Segment Open
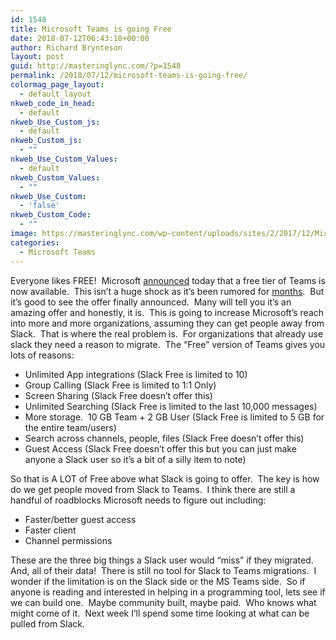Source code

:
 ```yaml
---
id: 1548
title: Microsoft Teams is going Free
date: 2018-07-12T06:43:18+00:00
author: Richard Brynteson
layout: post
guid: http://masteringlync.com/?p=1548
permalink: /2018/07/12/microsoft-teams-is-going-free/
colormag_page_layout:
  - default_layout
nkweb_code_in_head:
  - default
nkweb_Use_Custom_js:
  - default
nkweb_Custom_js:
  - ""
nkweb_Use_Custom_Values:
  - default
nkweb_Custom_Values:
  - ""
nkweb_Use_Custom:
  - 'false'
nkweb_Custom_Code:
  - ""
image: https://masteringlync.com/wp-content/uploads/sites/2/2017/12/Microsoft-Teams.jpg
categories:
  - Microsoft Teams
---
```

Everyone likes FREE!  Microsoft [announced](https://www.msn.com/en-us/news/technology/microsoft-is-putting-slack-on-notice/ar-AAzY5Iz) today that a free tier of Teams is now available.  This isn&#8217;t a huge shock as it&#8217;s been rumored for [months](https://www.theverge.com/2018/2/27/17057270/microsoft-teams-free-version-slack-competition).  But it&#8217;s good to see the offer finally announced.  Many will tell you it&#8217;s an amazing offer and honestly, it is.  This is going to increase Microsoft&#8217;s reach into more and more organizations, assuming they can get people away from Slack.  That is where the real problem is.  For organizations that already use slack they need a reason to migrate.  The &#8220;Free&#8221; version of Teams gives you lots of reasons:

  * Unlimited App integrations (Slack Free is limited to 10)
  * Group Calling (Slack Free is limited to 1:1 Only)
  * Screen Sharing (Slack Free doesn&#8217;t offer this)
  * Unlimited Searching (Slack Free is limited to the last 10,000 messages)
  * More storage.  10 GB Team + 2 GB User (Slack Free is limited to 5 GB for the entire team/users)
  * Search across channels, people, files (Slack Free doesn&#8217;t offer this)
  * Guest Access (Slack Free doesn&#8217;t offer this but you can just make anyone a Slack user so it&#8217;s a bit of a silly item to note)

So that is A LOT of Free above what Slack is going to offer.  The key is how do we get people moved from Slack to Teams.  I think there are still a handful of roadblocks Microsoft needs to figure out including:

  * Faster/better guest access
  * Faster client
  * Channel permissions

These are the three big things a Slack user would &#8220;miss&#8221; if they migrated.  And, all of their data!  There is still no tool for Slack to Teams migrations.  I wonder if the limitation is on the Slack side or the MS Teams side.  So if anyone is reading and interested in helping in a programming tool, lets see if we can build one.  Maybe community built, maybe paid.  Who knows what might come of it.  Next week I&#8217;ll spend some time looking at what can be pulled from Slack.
Segment Closed
Segment Open
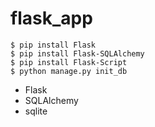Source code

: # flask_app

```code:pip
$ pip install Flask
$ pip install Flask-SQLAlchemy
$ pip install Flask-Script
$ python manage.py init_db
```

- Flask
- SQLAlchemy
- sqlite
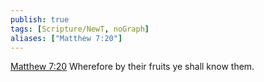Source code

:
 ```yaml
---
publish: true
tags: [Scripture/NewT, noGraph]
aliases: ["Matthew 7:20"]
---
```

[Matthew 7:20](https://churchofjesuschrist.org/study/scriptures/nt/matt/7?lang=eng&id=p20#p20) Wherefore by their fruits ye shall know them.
Segment Closed
Segment Open
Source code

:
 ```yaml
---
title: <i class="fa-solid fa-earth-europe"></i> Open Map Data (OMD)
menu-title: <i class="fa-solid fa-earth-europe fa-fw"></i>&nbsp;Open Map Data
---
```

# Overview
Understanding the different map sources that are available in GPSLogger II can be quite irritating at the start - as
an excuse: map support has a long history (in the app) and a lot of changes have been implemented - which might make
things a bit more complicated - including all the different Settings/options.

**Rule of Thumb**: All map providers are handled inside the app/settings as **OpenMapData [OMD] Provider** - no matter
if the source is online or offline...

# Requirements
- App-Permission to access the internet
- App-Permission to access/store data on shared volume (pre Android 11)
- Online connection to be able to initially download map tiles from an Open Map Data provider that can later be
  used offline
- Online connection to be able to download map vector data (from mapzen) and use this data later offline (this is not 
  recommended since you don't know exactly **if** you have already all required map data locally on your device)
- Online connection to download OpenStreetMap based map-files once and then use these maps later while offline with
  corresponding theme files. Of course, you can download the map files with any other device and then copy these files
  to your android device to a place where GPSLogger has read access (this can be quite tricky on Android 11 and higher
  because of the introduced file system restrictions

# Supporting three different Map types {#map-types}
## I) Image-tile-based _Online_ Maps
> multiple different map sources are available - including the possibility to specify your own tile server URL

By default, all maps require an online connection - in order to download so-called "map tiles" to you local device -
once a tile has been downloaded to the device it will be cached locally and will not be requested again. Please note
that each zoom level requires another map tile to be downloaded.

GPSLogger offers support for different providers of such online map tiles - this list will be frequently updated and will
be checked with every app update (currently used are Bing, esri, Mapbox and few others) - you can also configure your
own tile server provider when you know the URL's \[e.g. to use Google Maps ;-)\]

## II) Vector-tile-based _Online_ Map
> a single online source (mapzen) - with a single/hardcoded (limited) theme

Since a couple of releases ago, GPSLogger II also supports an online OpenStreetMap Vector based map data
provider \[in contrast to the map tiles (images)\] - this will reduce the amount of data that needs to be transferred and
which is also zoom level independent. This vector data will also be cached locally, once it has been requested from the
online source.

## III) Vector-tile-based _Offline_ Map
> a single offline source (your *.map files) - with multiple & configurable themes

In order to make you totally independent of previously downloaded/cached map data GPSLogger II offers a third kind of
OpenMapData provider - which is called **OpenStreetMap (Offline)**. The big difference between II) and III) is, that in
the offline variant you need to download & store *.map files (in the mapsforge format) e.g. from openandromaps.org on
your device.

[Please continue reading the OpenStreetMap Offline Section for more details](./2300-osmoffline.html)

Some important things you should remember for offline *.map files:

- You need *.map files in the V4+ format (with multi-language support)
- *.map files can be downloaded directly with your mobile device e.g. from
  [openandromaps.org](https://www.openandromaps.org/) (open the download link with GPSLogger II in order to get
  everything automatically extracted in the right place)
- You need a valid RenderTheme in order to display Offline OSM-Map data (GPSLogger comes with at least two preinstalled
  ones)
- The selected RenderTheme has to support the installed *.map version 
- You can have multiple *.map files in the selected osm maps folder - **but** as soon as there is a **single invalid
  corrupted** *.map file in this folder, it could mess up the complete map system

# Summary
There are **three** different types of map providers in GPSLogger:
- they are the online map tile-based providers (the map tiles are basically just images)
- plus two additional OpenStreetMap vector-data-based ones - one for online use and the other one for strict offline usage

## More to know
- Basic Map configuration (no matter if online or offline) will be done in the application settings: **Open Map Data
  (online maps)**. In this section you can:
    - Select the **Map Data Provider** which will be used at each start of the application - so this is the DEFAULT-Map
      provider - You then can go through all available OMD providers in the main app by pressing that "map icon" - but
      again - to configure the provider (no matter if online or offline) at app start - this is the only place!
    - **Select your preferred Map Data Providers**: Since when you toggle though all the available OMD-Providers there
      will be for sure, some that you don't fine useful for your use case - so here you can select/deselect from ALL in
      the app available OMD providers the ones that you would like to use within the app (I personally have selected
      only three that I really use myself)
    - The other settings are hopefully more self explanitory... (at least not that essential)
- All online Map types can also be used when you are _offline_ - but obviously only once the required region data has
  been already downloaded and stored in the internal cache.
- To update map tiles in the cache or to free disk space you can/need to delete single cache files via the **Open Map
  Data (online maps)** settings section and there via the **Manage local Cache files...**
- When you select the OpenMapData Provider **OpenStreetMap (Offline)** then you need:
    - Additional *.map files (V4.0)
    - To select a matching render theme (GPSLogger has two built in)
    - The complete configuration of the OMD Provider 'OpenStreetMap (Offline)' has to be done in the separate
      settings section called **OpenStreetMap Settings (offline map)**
Segment Closed
● **What you are asked to do**
Please copy, exactly as written, every line in the listing above from the line with "## More to know" up to and including the line with "- Select the".

● **Task solution**
## More to know
- Basic Map configuration (no matter if online or offline) will be done in the application settings: **Open Map Data
  (online maps)**. In this section you can:
    - Select the **Map Data Provider** which will be used at each start of the application - so this is the DEFAULT-Map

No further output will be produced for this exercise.